Les documents du Kremlin indiquent que les points de discussion à promouvoir comprennent l'argument selon lequel les sanctions occidentales contre la Russie ont causé des dommages économiques à la France en raison de la diminution des échanges commerciaux, mettant ainsi le pays en danger de plonger dans une crise économique et sociale profonde. De plus, la Russie prétend que la fourniture d'armes à l'Ukraine a laissé la France sans moyens de défense. Ces points de discussion sont conçus pour influencer l'opinion publique française et discréditer le soutien à l'Ukraine.

Des fermes à trolls inondent les réseaux sociaux en France

L'article mentionne également que les documents du Kremlin montrent que Moscou a créé des fermes de trolls chargées de produire et de diffuser du contenu sur les réseaux sociaux et des articles critiquant le soutien occidental au gouvernement ukrainien de Volodymyr Zelensky. Une note écrite par l'un des stratèges du Kremlin en juin 2023 demande à un employé d'une ferme à trolls de créer un commentaire de 200 caractères attribué à un Français moyen, critiquant le soutien de l'Europe à l'Ukraine comme une aventure futile qui entraîne une inflation et une baisse du niveau de vie en France.

Le porte-parole du Kremlin, Dmitri Peskov, a rejeté ces documents comme étant des faux, arguant que la Russie n'a pas besoin de promouvoir l'idée que l'Europe souffre des sanctions contre la Russie, car cela est évident pour tous les analystes.

L'article souligne que bien que la propagande russe n'ait pas encore eu un impact majeur en France, où le président Emmanuel Macron a maintenu un soutien ferme à l'Ukraine, il existe des signes de préoccupation. La visibilité des comptes pro-russes sur les réseaux sociaux augmente en France, et les taux d'approbation des partis d'extrême droite français sont en hausse. Certains responsables français s'inquiètent de la montée de la rhétorique pro-russe, qui affirme que la guerre en Ukraine est une aventure américaine et que la France doit restaurer ses relations avec la Russie.

Le rapport souligne également qu'une partie de l'establishment français continue de rêver d'une Europe dirigée conjointement par la France et la Russie, en tant que grandes puissances nucléaires sur un pied d'égalité. Cette vision persiste malgré les tensions géopolitiques actuelles.

Le Kremlin souffle sur les braises du conflit Israël/Gaza

Le Washington Post évoque également des inquiétudes concernant l'implication de la Russie dans les tensions liées au conflit Israël-Gaza en France, avec des responsables français signalant des tentatives de manipulation de ces tensions par la Russie.

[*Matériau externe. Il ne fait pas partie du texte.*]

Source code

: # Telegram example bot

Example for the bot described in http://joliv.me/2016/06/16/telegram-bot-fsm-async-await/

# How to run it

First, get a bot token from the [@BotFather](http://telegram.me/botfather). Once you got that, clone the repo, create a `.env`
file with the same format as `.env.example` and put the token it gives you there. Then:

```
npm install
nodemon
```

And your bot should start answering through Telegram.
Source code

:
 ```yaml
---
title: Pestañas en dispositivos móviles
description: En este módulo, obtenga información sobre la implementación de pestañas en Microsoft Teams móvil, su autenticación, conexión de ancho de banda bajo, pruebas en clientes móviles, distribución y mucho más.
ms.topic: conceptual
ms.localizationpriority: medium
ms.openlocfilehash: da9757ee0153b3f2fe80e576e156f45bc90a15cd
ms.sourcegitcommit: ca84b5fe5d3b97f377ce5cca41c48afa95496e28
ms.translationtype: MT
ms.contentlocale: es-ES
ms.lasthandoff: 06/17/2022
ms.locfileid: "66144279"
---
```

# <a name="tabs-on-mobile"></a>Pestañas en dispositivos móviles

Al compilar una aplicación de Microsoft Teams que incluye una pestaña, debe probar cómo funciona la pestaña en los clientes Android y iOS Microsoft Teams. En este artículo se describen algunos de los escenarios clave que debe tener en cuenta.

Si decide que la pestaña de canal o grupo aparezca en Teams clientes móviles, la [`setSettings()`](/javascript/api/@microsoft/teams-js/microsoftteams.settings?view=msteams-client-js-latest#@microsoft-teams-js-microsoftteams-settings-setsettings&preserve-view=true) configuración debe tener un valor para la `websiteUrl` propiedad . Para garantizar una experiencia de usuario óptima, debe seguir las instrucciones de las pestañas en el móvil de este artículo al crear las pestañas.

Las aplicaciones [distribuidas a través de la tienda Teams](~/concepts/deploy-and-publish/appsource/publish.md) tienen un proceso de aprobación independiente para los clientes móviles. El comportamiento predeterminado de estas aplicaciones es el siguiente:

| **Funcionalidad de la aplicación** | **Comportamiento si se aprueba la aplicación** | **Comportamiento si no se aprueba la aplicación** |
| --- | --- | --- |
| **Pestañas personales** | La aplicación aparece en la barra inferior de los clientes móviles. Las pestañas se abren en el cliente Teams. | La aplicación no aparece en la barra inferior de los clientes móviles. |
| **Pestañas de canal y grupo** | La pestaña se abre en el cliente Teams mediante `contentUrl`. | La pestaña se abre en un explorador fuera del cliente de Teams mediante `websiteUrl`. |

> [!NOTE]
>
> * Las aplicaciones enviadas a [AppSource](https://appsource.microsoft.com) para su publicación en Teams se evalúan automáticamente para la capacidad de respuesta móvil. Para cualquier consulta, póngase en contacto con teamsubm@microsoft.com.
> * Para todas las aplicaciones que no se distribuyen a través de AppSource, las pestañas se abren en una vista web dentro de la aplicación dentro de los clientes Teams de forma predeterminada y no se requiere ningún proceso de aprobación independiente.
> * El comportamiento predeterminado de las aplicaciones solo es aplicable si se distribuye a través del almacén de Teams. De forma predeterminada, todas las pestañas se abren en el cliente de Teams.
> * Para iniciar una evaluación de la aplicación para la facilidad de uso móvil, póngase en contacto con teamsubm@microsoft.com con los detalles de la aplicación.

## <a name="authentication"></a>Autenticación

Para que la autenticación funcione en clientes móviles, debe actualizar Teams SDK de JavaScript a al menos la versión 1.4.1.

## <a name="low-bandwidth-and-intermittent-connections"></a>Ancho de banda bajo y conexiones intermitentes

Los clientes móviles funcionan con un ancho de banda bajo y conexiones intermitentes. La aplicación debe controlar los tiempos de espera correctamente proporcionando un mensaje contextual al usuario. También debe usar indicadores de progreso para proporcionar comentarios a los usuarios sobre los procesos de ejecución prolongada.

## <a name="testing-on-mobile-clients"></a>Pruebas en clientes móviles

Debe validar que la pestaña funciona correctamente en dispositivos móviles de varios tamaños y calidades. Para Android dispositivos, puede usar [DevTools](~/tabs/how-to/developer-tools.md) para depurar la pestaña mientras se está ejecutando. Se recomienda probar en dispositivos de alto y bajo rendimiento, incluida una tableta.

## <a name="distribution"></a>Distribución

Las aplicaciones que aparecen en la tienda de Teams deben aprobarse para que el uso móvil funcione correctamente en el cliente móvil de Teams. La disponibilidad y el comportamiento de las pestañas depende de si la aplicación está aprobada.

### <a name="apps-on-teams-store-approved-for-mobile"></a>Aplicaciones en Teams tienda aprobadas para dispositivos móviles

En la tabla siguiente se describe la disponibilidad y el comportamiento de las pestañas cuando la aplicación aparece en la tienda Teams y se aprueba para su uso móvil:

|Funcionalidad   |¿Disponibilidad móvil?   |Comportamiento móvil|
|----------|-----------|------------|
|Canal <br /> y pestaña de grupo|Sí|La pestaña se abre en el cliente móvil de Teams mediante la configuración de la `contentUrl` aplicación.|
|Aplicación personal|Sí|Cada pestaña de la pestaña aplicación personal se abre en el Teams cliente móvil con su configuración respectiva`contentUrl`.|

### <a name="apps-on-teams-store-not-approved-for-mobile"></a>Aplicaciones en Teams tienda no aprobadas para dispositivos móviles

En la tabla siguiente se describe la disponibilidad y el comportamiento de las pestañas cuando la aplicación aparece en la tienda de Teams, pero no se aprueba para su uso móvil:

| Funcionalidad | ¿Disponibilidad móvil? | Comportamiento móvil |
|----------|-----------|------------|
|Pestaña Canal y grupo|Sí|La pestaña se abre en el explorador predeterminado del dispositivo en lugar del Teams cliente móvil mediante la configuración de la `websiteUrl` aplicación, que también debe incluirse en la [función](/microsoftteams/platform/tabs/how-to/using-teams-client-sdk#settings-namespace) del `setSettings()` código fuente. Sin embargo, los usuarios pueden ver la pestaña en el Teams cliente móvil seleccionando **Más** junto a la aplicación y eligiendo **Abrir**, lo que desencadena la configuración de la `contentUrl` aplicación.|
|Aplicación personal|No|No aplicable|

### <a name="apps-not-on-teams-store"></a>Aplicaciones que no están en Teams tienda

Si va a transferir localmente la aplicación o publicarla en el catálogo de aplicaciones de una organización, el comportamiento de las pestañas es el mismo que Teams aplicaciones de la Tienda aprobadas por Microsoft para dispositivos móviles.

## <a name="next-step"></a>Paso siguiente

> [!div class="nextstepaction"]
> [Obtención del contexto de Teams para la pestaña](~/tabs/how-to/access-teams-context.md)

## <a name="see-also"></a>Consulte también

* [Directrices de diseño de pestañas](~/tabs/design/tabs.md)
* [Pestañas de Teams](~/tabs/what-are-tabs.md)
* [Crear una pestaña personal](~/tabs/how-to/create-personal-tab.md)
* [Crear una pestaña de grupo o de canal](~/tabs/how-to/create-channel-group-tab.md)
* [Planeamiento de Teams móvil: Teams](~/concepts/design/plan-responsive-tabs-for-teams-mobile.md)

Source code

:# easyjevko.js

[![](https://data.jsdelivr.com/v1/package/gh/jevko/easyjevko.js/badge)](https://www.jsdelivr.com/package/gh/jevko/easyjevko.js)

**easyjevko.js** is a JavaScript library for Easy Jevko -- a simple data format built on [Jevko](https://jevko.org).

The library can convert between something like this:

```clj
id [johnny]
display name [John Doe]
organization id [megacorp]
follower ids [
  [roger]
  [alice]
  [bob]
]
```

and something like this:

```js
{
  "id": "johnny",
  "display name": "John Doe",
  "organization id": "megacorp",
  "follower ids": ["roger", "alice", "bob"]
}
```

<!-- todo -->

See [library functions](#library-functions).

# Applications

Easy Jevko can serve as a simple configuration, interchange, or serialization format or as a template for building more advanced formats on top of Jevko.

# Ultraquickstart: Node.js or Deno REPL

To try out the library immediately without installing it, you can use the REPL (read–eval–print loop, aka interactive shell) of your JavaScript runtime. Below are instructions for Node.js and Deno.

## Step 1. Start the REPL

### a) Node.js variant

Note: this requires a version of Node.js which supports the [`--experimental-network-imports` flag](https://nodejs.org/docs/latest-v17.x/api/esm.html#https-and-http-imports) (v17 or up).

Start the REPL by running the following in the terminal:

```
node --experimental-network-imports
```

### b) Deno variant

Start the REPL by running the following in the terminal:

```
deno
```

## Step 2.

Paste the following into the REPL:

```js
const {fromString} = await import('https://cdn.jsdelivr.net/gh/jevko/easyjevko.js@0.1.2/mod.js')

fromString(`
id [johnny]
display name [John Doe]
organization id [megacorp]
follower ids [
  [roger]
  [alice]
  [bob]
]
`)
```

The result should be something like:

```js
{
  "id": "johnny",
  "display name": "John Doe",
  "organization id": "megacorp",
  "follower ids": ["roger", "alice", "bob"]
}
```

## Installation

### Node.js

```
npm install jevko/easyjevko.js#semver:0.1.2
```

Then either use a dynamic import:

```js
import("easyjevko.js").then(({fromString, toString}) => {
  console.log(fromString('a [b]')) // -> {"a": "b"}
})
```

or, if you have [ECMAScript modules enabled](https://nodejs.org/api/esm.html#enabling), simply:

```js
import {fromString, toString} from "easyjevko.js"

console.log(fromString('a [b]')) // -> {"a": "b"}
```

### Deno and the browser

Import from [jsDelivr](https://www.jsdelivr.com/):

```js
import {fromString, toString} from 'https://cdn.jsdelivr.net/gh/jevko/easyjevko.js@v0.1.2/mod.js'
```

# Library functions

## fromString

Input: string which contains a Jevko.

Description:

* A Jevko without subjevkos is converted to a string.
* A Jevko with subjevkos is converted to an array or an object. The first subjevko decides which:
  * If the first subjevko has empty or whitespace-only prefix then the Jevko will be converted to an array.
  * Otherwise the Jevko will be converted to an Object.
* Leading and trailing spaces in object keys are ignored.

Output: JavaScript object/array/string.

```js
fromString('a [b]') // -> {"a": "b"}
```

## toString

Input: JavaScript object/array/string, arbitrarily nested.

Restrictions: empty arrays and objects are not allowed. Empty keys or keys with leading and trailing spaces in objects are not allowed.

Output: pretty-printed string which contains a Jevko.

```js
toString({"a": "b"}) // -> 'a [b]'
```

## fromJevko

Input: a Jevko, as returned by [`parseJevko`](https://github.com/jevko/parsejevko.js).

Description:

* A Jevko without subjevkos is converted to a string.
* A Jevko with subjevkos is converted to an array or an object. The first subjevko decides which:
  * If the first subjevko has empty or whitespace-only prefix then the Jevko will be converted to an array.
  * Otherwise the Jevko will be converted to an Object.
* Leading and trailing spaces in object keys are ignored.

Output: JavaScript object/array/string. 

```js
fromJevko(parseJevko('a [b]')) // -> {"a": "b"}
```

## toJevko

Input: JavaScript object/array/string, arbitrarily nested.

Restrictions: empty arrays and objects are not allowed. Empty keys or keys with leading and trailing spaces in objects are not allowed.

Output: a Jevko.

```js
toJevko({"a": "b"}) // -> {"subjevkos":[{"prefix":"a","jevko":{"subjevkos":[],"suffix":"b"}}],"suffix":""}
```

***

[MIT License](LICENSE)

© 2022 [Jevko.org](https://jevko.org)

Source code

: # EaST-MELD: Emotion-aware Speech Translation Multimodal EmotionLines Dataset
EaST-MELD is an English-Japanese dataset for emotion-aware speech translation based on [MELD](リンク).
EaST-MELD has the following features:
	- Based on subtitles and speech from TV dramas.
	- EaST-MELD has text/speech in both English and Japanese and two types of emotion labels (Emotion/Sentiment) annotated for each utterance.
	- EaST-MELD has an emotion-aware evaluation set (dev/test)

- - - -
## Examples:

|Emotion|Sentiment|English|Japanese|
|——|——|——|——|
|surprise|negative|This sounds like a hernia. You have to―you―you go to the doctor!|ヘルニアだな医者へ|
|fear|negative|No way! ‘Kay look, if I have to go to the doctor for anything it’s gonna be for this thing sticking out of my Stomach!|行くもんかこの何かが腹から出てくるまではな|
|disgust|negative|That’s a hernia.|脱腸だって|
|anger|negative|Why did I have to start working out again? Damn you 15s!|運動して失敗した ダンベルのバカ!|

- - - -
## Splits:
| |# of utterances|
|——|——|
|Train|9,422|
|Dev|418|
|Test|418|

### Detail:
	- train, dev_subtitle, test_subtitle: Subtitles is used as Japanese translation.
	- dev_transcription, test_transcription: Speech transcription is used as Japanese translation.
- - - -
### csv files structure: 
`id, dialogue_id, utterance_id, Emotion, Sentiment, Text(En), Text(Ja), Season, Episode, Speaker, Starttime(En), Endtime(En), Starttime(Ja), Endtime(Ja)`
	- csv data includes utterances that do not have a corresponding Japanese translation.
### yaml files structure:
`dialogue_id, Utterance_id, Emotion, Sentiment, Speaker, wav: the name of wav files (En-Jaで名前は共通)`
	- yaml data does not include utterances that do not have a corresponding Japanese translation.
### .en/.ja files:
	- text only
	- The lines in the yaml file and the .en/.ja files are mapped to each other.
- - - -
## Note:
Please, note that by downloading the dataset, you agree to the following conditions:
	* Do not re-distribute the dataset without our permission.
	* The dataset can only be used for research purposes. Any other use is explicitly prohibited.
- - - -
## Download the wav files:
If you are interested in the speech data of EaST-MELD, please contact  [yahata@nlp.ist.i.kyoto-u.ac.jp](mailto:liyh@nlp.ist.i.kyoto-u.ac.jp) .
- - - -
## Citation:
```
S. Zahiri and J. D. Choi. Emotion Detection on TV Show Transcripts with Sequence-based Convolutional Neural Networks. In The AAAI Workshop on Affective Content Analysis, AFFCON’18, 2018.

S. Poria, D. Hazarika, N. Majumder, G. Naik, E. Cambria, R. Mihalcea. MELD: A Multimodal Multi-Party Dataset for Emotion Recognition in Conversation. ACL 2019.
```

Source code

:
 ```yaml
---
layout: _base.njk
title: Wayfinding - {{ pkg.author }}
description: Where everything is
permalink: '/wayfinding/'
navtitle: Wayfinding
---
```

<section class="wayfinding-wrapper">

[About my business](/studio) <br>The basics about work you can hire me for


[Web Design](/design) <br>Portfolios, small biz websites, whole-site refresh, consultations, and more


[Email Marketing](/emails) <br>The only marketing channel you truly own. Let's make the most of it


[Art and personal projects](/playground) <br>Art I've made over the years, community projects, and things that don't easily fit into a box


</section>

Enfin, l'article aborde les liens financiers entre Jean-Luc Schaffhauser et la Russie. Schaffhauser reconnaît recevoir des fonds et du soutien du diplomate russe Ilya Subbotin, n°2 de l'ambassade de Russie en France, qui lui verse tous les mois de quoi payer le loyer d'un étage complet dans une résidence strasbourgeoise.

Bizarrement, la presse nationale s'est très peu fait l'écho de cette enquête, alors même qu'elle n'a pas hésité à en faire des tonnes sur Jordan Bardella ou les frasques de Gérard Depardieu. A chacun ses priorités.